-- Records for this task --
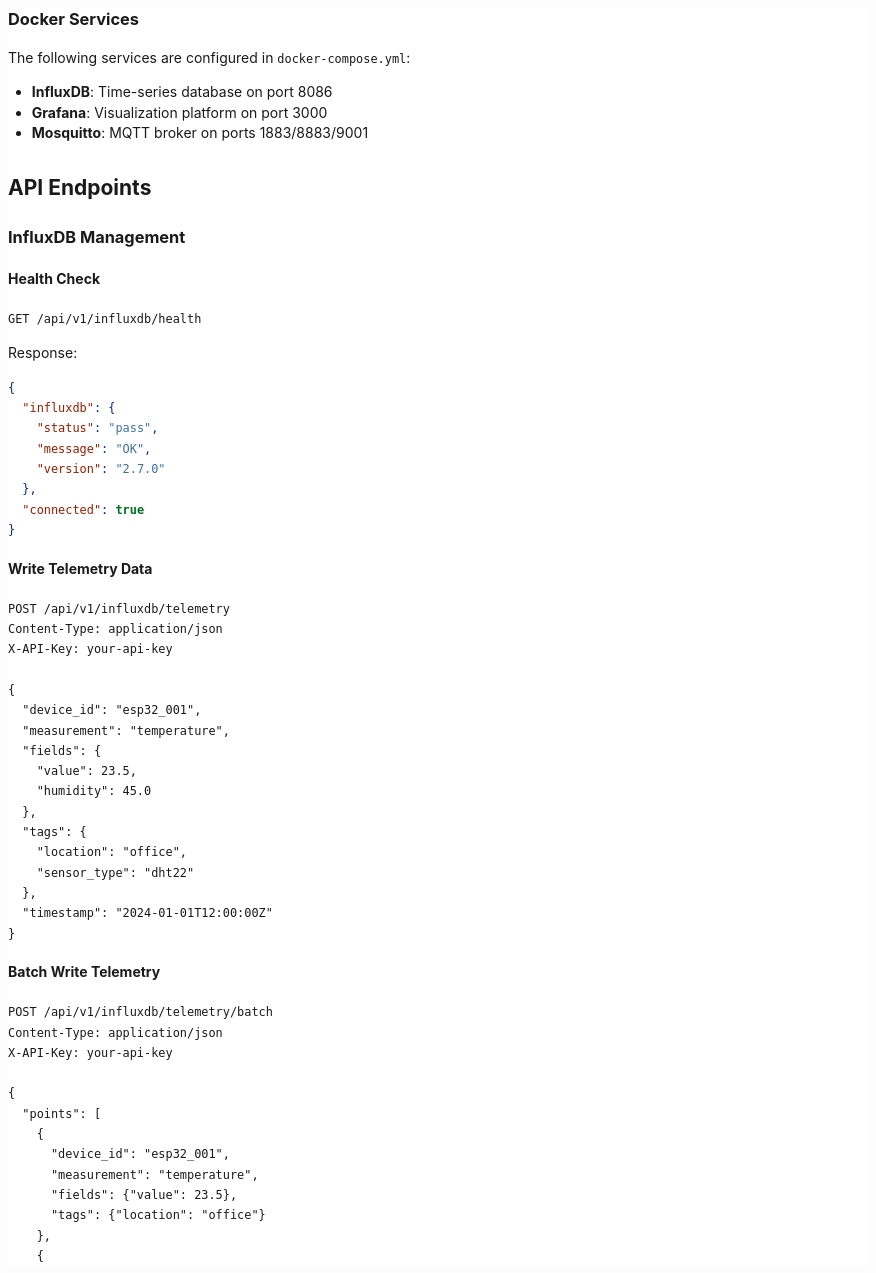 ### Docker Services

The following services are configured in `docker-compose.yml`:

- **InfluxDB**: Time-series database on port 8086
- **Grafana**: Visualization platform on port 3000
- **Mosquitto**: MQTT broker on ports 1883/8883/9001

## API Endpoints

### InfluxDB Management

#### Health Check
```http
GET /api/v1/influxdb/health
```

Response:
```json
{
  "influxdb": {
    "status": "pass",
    "message": "OK",
    "version": "2.7.0"
  },
  "connected": true
}
```

#### Write Telemetry Data
```http
POST /api/v1/influxdb/telemetry
Content-Type: application/json
X-API-Key: your-api-key

{
  "device_id": "esp32_001",
  "measurement": "temperature",
  "fields": {
    "value": 23.5,
    "humidity": 45.0
  },
  "tags": {
    "location": "office",
    "sensor_type": "dht22"
  },
  "timestamp": "2024-01-01T12:00:00Z"
}
```

#### Batch Write Telemetry
```http
POST /api/v1/influxdb/telemetry/batch
Content-Type: application/json
X-API-Key: your-api-key

{
  "points": [
    {
      "device_id": "esp32_001",
      "measurement": "temperature",
      "fields": {"value": 23.5},
      "tags": {"location": "office"}
    },
    {
```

-- Task to complete --
Without the pictures, restate all the entries above exactly.

-- Answer to this problem --
 ### Docker Services

The following services are configured in `docker-compose.yml`:

- **InfluxDB**: Time-series database on port 8086
- **Grafana**: Visualization platform on port 3000
- **Mosquitto**: MQTT broker on ports 1883/8883/9001

## API Endpoints

### InfluxDB Management

#### Health Check
```http
GET /api/v1/influxdb/health
```

Response:
```json
{
  "influxdb": {
    "status": "pass",
    "message": "OK",
    "version": "2.7.0"
  },
  "connected": true
}
```

#### Write Telemetry Data
```http
POST /api/v1/influxdb/telemetry
Content-Type: application/json
X-API-Key: your-api-key

{
  "device_id": "esp32_001",
  "measurement": "temperature",
  "fields": {
    "value": 23.5,
    "humidity": 45.0
  },
  "tags": {
    "location": "office",
    "sensor_type": "dht22"
  },
  "timestamp": "2024-01-01T12:00:00Z"
}
```

#### Batch Write Telemetry
```http
POST /api/v1/influxdb/telemetry/batch
Content-Type: application/json
X-API-Key: your-api-key

{
  "points": [
    {
      "device_id": "esp32_001",
      "measurement": "temperature",
      "fields": {"value": 23.5},
      "tags": {"location": "office"}
    },
    {
```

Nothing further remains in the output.